Well, finally someone at the Wall Street Journal (George Melloan, “The Fed’s Asset-Inflation Machine,” 2/7/13) has articulated publicly the shadowy truth about those who set or execute our monetary policy: Alan Greenspan was smart but not strong; Ben Bernanke is neither smart nor strong.

Mr. Melloan indicates that Greenspan saw where easy money and the merging of investment banking and commercial banking were heading, but he failed to prevent the inevitable disaster.  (Melloan declines to add that President Reagan might have  dumped Paul Volcker and replaced him with Greenspan in 1987 precisely because he saw in Greenspan the exact blend of intelligence and weakness that the President wanted: a chairman who would attempt to keep the dollar strong but would allow the re-leveraging of Wall Street.)

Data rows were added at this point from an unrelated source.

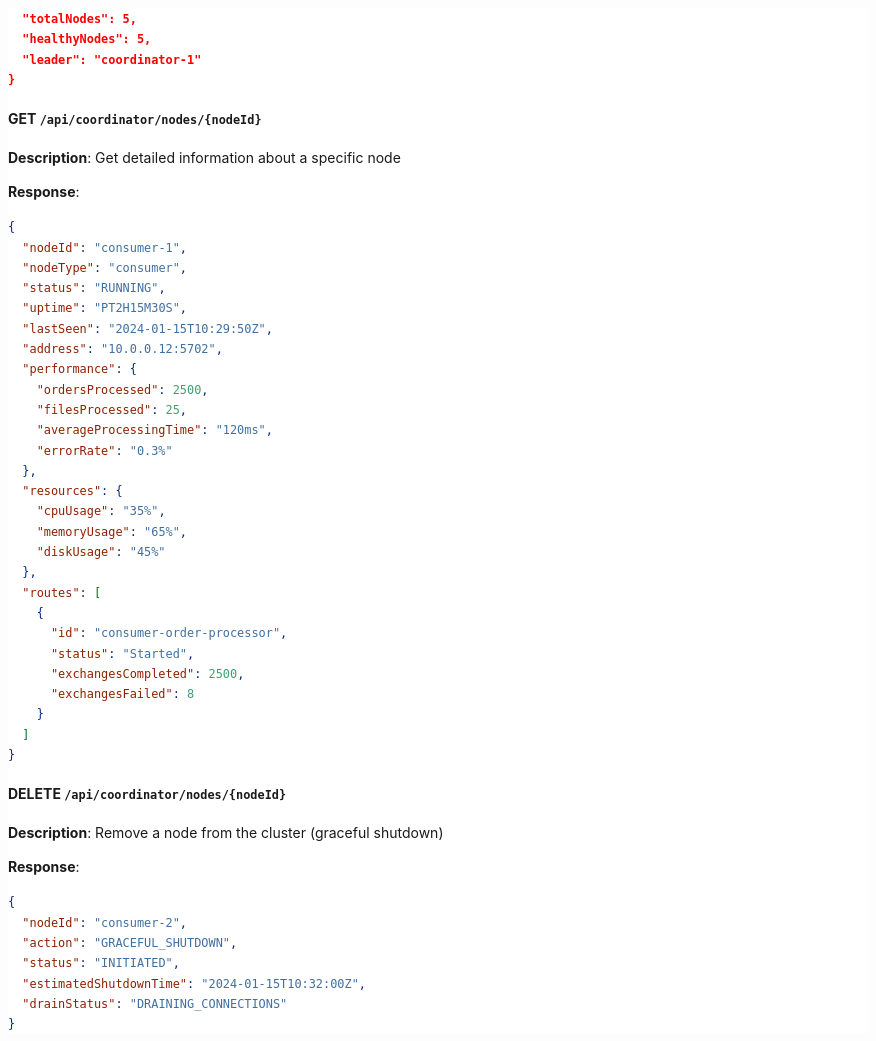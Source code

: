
 ```json
  "totalNodes": 5,
  "healthyNodes": 5,
  "leader": "coordinator-1"
}
```

#### GET `/api/coordinator/nodes/{nodeId}`
**Description**: Get detailed information about a specific node

**Response**:
```json
{
  "nodeId": "consumer-1",
  "nodeType": "consumer",
  "status": "RUNNING",
  "uptime": "PT2H15M30S",
  "lastSeen": "2024-01-15T10:29:50Z",
  "address": "10.0.0.12:5702",
  "performance": {
    "ordersProcessed": 2500,
    "filesProcessed": 25,
    "averageProcessingTime": "120ms",
    "errorRate": "0.3%"
  },
  "resources": {
    "cpuUsage": "35%",
    "memoryUsage": "65%",
    "diskUsage": "45%"
  },
  "routes": [
    {
      "id": "consumer-order-processor",
      "status": "Started",
      "exchangesCompleted": 2500,
      "exchangesFailed": 8
    }
  ]
}
```

#### DELETE `/api/coordinator/nodes/{nodeId}`
**Description**: Remove a node from the cluster (graceful shutdown)

**Response**:
```json
{
  "nodeId": "consumer-2",
  "action": "GRACEFUL_SHUTDOWN",
  "status": "INITIATED",
  "estimatedShutdownTime": "2024-01-15T10:32:00Z",
  "drainStatus": "DRAINING_CONNECTIONS"
}
```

Bernanke, on the other hand, seems oblivious to monetary history and confident that some level of additional trillions of borrowed or printed dollars will eventually, magically, produce the economic growth that the first six trillion did not.   (Melloan declines to add that Bernanke, in his enabling of the Obama agenda, also seems oblivious to the possibility that he is being played by a President who doesn’t necessarily buy the pseudo-Keynesian growth-theory but is concerned solely with political considerations.)

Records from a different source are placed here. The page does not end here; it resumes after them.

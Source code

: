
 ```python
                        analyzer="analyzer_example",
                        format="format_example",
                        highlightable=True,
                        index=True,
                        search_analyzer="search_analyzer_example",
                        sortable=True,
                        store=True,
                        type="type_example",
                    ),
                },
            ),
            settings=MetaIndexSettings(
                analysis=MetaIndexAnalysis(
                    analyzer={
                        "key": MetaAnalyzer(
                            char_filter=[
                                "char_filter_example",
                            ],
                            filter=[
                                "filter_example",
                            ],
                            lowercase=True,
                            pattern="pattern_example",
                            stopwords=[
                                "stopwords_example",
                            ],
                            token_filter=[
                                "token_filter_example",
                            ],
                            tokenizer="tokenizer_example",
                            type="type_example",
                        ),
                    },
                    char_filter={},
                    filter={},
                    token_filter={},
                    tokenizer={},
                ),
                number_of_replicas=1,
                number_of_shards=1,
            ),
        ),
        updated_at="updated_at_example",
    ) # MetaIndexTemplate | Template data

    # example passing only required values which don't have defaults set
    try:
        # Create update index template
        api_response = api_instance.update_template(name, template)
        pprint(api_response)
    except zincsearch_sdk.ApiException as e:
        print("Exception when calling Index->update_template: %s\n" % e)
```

As Melloan suggests, Mr. Obama’s fiscal, monetary, and regulatory policies have created a dilemma:

  • Putting aside the Keynesian fantasies that there is some level of additional “stimulus” spending that would finally ignite a recovery, the only way to escape from our economic doldrums would involve, among other things, a Volcker/Reagan-style policy of causing/allowing interest rates to rise until the various financial bubbles burst, interest rates fell, and growth finally resumed.  That policy could be political suicide because of the temporary hardships it would cause; the Reagan recovery barely kicked-in in time for him to win re-election in the 1984 election, after some very difficult years.
  • On the other hand, the longer we keep interest rates low, while the deficits continue and the national debt mounts and the bubbles get bigger, the worse the pain when the rates are finally allowed to rise to more natural levels. Not only that, if somehow the Keynesian format actually worked, the first sign would be inflation, in which case the Fed would have to jack up the rates quickly.

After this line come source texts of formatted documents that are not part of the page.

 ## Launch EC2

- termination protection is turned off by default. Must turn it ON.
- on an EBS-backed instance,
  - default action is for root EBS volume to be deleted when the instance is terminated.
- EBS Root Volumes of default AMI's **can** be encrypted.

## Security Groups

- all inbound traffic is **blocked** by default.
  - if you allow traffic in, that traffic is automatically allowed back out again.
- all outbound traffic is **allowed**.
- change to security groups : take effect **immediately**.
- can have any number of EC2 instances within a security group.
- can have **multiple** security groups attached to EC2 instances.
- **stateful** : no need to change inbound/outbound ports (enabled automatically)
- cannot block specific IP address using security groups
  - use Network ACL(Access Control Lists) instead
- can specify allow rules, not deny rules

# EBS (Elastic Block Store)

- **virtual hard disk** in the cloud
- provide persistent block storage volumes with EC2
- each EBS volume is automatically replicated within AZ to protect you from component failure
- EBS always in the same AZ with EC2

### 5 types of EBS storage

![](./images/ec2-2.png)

In other words, lose BIG now, or lose EVEN BIGGER later.  Doesn’t the President get this? Isn’t his presidency doomed either way?  Shouldn’t he be as concerned with promptly getting his fiscal and monetary policies right as he is with continuing his expansion of the welfare state and his transformation of our form of government?  Not necessarily.  What if the President (including the Chicago Gang and the rest of his REAL cabinet) has a different plan?

I believe he does, and that the Plan is this:  all he wants to do is get through the 2014 elections with no significant change – up or down – in the condition of our national economy.  If, through success in the 2014 elections (and maybe the bonus of the departure of one of the conservative Supreme Court Justices), the President’s party finally had the entire federal government by the throat, the President would then be free to take the Reagan/Volcker-type actions to stop the monetary (and fiscal) madness, or, if he preferred, to double-down on the Keynesian approach, regardless, in either case, of negative political consequences

Both approaches – the Keynesian and the Reaganite –  involve rising interest rates: the Reagan approach raises them up-front; the Keynesian approach necessitates their eventual increase in order to contain the inflation that is the first symptom of the success of that approach.  Rising interest rates cause pain for everyone other than bankers.  Because of the Obama/Bernanke fiscal and monetary policies, we are already at the razor’s edge with inflation, and any kind of a decent recovery will drop the razor right on the neck of most individuals and businesses.  Thus Obama is as threatened by the possibility of a quick recovery as he is by the possibility of an early lapse back into recession; either could cost his party the 2014 elections.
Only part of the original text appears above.